» Problem to work on
Please transcribe the entries below exactly and leave out every picture.

» Source data
________________________________________
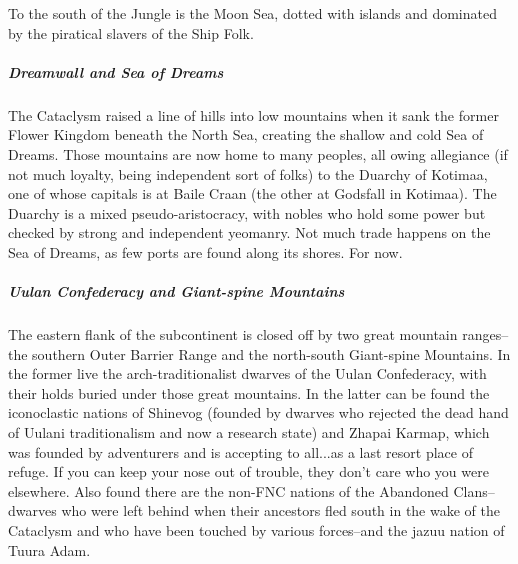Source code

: To the south of the Jungle is the Moon Sea, dotted with islands and dominated by the piratical slavers of the Ship Folk.

\subparagraph*{Dreamwall and Sea of Dreams} The Cataclysm raised a line of hills into low mountains when it sank the former Flower Kingdom beneath the North Sea, creating the shallow and cold Sea of Dreams. Those mountains are now home to many peoples, all owing allegiance (if not much loyalty, being independent sort of folks) to the Duarchy of Kotimaa, one of whose capitals is at Baile Craan (the other at Godsfall in Kotimaa). The Duarchy is a mixed pseudo-aristocracy, with nobles who hold some power but checked by strong and independent yeomanry. Not much trade happens on the Sea of Dreams, as few ports are found along its shores. For now.

\subparagraph*{Uulan Confederacy and Giant-spine Mountains}
The eastern flank of the subcontinent is closed off by two great mountain ranges--the southern Outer Barrier Range and the north-south Giant-spine Mountains. In the former live the arch-traditionalist dwarves of the Uulan Confederacy, with their holds buried under those great mountains. In the latter can be found the iconoclastic nations of Shinevog (founded by dwarves who rejected the dead hand of Uulani traditionalism and now a research state) and Zhapai Karmap, which was founded by adventurers and is accepting to all...as a last resort place of refuge. If you can keep your nose out of trouble, they don't care who you were elsewhere. Also found there are the non-FNC nations of the Abandoned Clans--dwarves who were left behind when their ancestors fled south in the wake of the Cataclysm and who have been touched by various forces--and the jazuu nation of Tuura Adam.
________________________________________
» Response to this exercise
Source code

: To the south of the Jungle is the Moon Sea, dotted with islands and dominated by the piratical slavers of the Ship Folk.

\subparagraph*{Dreamwall and Sea of Dreams} The Cataclysm raised a line of hills into low mountains when it sank the former Flower Kingdom beneath the North Sea, creating the shallow and cold Sea of Dreams. Those mountains are now home to many peoples, all owing allegiance (if not much loyalty, being independent sort of folks) to the Duarchy of Kotimaa, one of whose capitals is at Baile Craan (the other at Godsfall in Kotimaa). The Duarchy is a mixed pseudo-aristocracy, with nobles who hold some power but checked by strong and independent yeomanry. Not much trade happens on the Sea of Dreams, as few ports are found along its shores. For now.

\subparagraph*{Uulan Confederacy and Giant-spine Mountains}
The eastern flank of the subcontinent is closed off by two great mountain ranges--the southern Outer Barrier Range and the north-south Giant-spine Mountains. In the former live the arch-traditionalist dwarves of the Uulan Confederacy, with their holds buried under those great mountains. In the latter can be found the iconoclastic nations of Shinevog (founded by dwarves who rejected the dead hand of Uulani traditionalism and now a research state) and Zhapai Karmap, which was founded by adventurers and is accepting to all...as a last resort place of refuge. If you can keep your nose out of trouble, they don't care who you were elsewhere. Also found there are the non-FNC nations of the Abandoned Clans--dwarves who were left behind when their ancestors fled south in the wake of the Cataclysm and who have been touched by various forces--and the jazuu nation of Tuura Adam.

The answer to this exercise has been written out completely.